Work instruction: Count every line in the data that contains the word "label", then report that number alone.

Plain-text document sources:
+ + +

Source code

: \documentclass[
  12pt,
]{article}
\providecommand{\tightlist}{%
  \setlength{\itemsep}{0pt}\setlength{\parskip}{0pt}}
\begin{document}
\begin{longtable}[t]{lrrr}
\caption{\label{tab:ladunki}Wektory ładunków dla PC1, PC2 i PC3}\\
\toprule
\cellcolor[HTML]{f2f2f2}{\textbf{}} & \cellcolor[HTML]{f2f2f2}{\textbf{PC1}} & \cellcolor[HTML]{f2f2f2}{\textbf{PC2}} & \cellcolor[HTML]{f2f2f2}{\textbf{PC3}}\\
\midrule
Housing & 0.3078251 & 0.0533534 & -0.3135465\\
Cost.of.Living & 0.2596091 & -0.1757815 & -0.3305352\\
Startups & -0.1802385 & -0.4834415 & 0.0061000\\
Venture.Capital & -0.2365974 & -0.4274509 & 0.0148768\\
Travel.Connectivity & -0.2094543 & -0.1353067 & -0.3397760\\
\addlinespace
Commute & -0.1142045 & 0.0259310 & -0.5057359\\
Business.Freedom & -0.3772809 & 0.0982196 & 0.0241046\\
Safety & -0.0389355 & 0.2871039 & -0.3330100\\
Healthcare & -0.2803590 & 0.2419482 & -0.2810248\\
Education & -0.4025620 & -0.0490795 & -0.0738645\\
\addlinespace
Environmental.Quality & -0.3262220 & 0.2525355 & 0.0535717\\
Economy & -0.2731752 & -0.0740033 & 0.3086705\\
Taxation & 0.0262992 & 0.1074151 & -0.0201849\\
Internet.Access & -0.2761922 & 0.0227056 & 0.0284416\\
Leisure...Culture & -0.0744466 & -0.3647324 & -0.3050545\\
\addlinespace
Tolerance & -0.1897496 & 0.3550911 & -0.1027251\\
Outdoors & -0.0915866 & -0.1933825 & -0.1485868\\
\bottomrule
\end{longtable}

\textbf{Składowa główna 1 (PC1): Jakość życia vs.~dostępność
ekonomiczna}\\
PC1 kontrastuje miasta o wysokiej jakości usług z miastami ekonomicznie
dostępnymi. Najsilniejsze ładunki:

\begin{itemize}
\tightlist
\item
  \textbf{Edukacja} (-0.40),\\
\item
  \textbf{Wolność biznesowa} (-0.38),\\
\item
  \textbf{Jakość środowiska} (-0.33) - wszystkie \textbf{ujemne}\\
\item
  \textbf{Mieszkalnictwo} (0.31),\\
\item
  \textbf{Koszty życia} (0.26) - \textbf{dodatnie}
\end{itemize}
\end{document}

+ + +

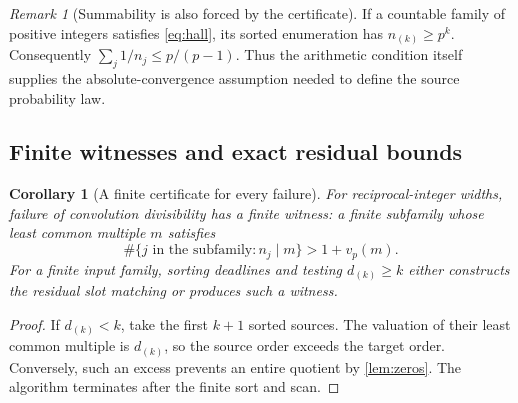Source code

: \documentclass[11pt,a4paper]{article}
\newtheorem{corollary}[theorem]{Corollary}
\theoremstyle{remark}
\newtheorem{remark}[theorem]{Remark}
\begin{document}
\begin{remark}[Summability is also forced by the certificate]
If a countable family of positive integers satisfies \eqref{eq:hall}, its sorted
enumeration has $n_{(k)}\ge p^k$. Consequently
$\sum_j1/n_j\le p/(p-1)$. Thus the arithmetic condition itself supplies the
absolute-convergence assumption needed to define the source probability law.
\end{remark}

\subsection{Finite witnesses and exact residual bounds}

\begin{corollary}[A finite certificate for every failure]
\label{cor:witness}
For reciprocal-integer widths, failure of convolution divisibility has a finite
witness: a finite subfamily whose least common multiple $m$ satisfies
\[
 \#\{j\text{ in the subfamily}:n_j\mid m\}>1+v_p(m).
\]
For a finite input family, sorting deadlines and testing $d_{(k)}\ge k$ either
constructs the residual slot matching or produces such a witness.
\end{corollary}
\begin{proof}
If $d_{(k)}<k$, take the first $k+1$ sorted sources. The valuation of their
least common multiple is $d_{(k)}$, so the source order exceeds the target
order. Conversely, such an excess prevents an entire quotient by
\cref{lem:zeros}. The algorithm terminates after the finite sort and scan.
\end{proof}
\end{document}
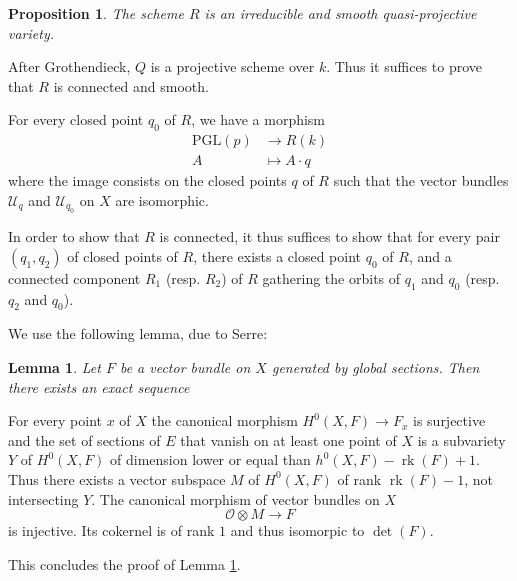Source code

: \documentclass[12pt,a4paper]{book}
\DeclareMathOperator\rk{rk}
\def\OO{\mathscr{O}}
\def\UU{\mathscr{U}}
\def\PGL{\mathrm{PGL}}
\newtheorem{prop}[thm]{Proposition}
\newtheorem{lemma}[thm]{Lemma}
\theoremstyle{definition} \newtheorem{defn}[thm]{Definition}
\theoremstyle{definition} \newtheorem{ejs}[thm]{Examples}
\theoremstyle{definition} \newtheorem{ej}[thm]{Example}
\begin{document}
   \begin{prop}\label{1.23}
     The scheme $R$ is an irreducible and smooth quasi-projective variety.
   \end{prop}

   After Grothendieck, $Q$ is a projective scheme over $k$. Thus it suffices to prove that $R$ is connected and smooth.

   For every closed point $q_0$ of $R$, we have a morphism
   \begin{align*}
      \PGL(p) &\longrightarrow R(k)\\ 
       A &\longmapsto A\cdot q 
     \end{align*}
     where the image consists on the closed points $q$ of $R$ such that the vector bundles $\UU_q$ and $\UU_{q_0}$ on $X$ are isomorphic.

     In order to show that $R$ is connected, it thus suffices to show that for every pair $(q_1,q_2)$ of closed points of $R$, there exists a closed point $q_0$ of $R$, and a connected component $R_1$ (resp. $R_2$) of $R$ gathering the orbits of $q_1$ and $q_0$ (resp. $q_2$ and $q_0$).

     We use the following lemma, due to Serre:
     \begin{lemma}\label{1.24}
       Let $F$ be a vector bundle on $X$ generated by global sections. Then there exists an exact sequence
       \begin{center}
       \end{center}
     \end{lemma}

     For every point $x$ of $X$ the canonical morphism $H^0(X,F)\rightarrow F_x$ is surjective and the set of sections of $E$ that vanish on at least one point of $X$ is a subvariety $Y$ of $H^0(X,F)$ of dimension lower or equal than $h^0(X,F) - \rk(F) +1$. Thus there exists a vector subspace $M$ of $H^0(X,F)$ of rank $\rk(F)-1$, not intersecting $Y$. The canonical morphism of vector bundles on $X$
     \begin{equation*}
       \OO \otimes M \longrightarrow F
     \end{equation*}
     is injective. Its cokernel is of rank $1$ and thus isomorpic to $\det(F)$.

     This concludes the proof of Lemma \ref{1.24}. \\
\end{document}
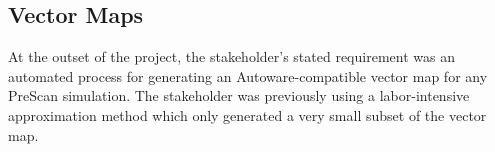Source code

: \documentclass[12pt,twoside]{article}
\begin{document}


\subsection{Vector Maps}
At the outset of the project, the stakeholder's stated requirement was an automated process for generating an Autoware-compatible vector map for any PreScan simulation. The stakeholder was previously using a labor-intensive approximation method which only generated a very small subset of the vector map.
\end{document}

+ + +

Response to this task: 4